- Born: Ana Maria Kuprešanin Croatia
- Citizenship: Croatian, American
- Education: University of Zagreb (BS); University of Pittsburgh (MS); Arizona State University (PhD);
- Notable work: Statistical Computing in C++ and R (2011)
- Awards: Fellow of the American Statistical Association (2024); Distinguished Achievement Award (ASA SDNS, 2025);
- Scientific career
- Fields: Statistics, Data Science
- Workplaces: Lawrence Berkeley National Laboratory; Lawrence Livermore National Laboratory;

= Ana Kupresanin =

Croatian-American statistician

Ana Maria Kuprešanin is a Croatian-American statistician, the division director for scientific data at the Lawrence Berkeley National Laboratory.

==Education and career==
After a bachelor's degree in mathematics at the University of Zagreb in Croatia, Kupresanin moved to the US for graduate study in statistics. She earned a master's degree at the University of Pittsburgh, and completed a Ph.D. in 2009 at Arizona State University.

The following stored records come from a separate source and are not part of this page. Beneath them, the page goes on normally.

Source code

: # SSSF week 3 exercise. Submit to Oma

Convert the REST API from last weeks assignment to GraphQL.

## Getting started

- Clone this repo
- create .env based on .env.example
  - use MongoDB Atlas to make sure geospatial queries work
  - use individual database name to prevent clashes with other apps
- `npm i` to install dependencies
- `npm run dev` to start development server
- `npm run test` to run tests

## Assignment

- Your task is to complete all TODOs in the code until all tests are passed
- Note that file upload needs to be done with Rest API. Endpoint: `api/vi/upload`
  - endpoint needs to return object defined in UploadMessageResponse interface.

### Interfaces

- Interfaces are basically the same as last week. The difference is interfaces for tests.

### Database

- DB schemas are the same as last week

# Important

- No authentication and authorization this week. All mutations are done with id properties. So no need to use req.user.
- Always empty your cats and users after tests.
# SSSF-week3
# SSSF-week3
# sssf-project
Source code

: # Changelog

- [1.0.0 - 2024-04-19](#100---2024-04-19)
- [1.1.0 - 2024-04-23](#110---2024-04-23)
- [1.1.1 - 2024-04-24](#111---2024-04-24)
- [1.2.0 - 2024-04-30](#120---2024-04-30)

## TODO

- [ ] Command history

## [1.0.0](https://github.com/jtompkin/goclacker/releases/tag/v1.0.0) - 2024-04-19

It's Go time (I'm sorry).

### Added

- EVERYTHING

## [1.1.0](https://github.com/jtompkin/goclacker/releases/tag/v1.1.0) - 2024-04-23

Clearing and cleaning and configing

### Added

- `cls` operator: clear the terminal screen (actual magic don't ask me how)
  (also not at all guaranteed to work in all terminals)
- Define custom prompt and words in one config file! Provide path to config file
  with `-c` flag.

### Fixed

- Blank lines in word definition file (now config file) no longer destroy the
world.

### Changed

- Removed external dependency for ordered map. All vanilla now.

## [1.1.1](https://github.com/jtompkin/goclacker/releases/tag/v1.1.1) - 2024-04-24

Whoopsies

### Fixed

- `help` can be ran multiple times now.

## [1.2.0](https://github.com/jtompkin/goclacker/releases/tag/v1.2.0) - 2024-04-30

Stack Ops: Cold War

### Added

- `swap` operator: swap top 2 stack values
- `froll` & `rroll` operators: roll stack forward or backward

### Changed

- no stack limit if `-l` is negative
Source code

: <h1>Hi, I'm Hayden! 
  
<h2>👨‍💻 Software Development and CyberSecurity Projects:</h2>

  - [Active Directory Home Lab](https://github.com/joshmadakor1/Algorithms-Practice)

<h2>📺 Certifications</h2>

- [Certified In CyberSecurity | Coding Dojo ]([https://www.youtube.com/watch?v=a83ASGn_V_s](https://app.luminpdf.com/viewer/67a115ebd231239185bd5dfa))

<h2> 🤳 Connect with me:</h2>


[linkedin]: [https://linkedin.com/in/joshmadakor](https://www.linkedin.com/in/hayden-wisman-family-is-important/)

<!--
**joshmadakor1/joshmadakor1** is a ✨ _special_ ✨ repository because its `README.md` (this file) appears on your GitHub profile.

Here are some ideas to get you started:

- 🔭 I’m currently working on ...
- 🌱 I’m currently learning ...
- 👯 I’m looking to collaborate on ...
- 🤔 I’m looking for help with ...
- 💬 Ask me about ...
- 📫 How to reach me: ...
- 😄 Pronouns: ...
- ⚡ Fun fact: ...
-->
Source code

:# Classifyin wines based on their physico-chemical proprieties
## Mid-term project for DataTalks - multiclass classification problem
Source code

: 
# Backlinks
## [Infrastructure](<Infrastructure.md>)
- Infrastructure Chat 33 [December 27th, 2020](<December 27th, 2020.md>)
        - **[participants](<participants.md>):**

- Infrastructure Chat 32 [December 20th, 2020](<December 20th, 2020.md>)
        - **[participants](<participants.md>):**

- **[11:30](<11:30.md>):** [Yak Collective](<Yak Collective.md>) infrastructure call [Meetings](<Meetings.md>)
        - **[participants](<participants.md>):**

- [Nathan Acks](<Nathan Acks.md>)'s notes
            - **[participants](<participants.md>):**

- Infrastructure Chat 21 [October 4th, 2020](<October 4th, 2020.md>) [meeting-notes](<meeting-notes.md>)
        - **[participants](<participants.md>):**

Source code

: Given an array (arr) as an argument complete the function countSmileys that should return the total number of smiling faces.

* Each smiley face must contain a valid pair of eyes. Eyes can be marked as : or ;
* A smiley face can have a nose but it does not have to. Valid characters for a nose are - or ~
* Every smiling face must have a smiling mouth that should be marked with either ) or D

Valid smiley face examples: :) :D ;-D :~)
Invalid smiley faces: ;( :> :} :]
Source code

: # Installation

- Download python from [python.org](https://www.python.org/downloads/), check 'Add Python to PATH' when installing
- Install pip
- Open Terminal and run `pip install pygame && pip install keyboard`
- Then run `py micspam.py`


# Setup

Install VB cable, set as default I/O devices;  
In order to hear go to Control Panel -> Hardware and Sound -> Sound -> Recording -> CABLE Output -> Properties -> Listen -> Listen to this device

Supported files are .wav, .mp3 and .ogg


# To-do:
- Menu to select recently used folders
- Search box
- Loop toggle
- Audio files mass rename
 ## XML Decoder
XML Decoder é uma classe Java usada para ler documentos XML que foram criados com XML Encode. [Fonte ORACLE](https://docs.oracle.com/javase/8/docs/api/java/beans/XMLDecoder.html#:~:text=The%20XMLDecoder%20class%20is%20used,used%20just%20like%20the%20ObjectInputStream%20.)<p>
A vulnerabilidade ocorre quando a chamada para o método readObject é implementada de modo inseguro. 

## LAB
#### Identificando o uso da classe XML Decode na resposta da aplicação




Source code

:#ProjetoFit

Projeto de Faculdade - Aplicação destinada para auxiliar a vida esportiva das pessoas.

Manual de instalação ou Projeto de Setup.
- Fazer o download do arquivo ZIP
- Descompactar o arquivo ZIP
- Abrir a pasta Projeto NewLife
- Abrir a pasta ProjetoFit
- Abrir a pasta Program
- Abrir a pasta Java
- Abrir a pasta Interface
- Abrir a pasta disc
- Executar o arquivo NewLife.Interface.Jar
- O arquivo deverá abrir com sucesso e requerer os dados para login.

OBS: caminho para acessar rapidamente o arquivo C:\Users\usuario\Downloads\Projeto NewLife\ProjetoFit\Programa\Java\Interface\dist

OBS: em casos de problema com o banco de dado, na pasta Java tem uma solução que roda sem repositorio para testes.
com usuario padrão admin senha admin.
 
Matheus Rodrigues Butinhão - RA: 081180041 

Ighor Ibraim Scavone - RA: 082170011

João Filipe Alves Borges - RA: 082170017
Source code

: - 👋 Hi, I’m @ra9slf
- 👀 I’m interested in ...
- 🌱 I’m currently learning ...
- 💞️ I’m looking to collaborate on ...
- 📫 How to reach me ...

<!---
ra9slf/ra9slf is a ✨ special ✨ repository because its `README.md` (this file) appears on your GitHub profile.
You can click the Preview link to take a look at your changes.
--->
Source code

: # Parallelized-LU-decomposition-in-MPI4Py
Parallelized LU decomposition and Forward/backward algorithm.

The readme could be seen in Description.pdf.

After completing her Ph.D., she became a statistician at the Lawrence Livermore National Laboratory, modeling "problems in diverse fields such as climate modeling, nuclear forensics, stockpile stewardship, and uncertainty quantification". At Lawrence Livermore, she became associate director of the Center for Applied Scientific Computing before moving to the Lawrence Berkeley National Laboratory in 2023 as division director for the Scientific Data Division.

==Book==
Kupresanin is a coauthor, with Randall L. Eubank, of the book Statistical Computing in C++ and R (CRC Press, 2011).

==Recognition==
Kupresanin was elected as a Fellow of the American Statistical Association in 2024.